**Exercise prompt:** Without the pictures, retype each line below exactly as it stands.

**Exercise material:**
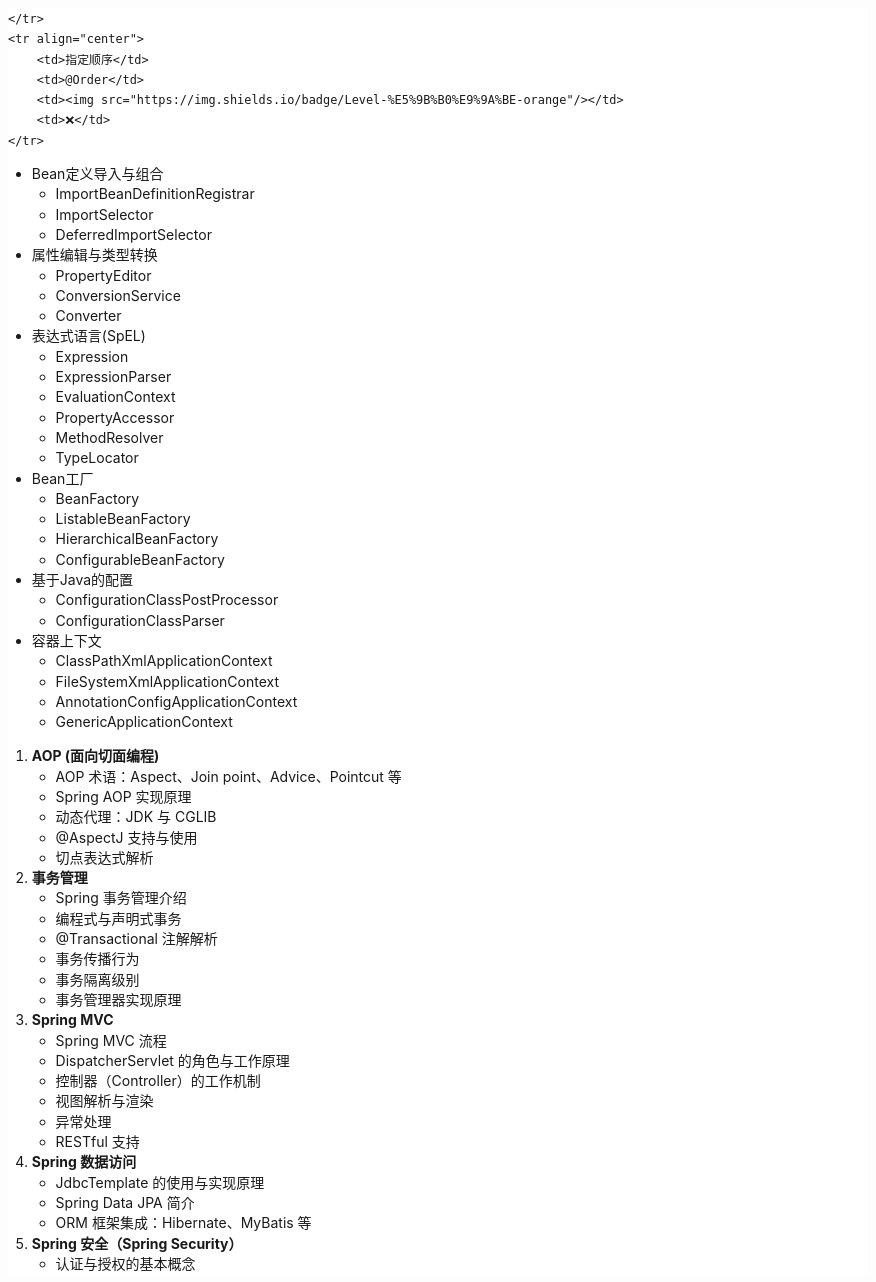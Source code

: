     </tr>
    <tr align="center">
        <td>指定顺序</td>
        <td>@Order</td>
        <td><img src="https://img.shields.io/badge/Level-%E5%9B%B0%E9%9A%BE-orange"/></td>
        <td>❌</td>
    </tr>
</table>

- Bean定义导入与组合
  - ImportBeanDefinitionRegistrar
  - ImportSelector
  - DeferredImportSelector
- 属性编辑与类型转换
  - PropertyEditor
  - ConversionService
  - Converter
- 表达式语言(SpEL)
  - Expression
  - ExpressionParser
   - EvaluationContext
  - PropertyAccessor
  - MethodResolver
  - TypeLocator
- Bean工厂
  - BeanFactory
  - ListableBeanFactory
  - HierarchicalBeanFactory
  - ConfigurableBeanFactory
- 基于Java的配置
  - ConfigurationClassPostProcessor
  - ConfigurationClassParser
- 容器上下文
  - ClassPathXmlApplicationContext
  - FileSystemXmlApplicationContext
  - AnnotationConfigApplicationContext
  - GenericApplicationContext

1. **AOP (面向切面编程)**
   - AOP 术语：Aspect、Join point、Advice、Pointcut 等
   - Spring AOP 实现原理
   - 动态代理：JDK 与 CGLIB
   - @AspectJ 支持与使用
   - 切点表达式解析
2. **事务管理**
   - Spring 事务管理介绍
   - 编程式与声明式事务
   - @Transactional 注解解析
   - 事务传播行为
   - 事务隔离级别
   - 事务管理器实现原理
3. **Spring MVC**
   - Spring MVC 流程
   - DispatcherServlet 的角色与工作原理
   - 控制器（Controller）的工作机制
   - 视图解析与渲染
   - 异常处理
   - RESTful 支持
4. **Spring 数据访问**
   - JdbcTemplate 的使用与实现原理
   - Spring Data JPA 简介
   - ORM 框架集成：Hibernate、MyBatis 等
5. **Spring 安全（Spring Security）**
   - 认证与授权的基本概念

**Result:**
Source code

:     </tr>
    <tr align="center">
        <td>指定顺序</td>
        <td>@Order</td>
        <td><img src="https://img.shields.io/badge/Level-%E5%9B%B0%E9%9A%BE-orange"/></td>
        <td>❌</td>
    </tr>
</table>

- Bean定义导入与组合
  - ImportBeanDefinitionRegistrar
  - ImportSelector
  - DeferredImportSelector
- 属性编辑与类型转换
  - PropertyEditor
  - ConversionService
  - Converter
- 表达式语言(SpEL)
  - Expression
  - ExpressionParser
   - EvaluationContext
  - PropertyAccessor
  - MethodResolver
  - TypeLocator
- Bean工厂
  - BeanFactory
  - ListableBeanFactory
  - HierarchicalBeanFactory
  - ConfigurableBeanFactory
- 基于Java的配置
  - ConfigurationClassPostProcessor
  - ConfigurationClassParser
- 容器上下文
  - ClassPathXmlApplicationContext
  - FileSystemXmlApplicationContext
  - AnnotationConfigApplicationContext
  - GenericApplicationContext

1. **AOP (面向切面编程)**
   - AOP 术语：Aspect、Join point、Advice、Pointcut 等
   - Spring AOP 实现原理
   - 动态代理：JDK 与 CGLIB
   - @AspectJ 支持与使用
   - 切点表达式解析
2. **事务管理**
   - Spring 事务管理介绍
   - 编程式与声明式事务
   - @Transactional 注解解析
   - 事务传播行为
   - 事务隔离级别
   - 事务管理器实现原理
3. **Spring MVC**
   - Spring MVC 流程
   - DispatcherServlet 的角色与工作原理
   - 控制器（Controller）的工作机制
   - 视图解析与渲染
   - 异常处理
   - RESTful 支持
4. **Spring 数据访问**
   - JdbcTemplate 的使用与实现原理
   - Spring Data JPA 简介
   - ORM 框架集成：Hibernate、MyBatis 等
5. **Spring 安全（Spring Security）**
   - 认证与授权的基本概念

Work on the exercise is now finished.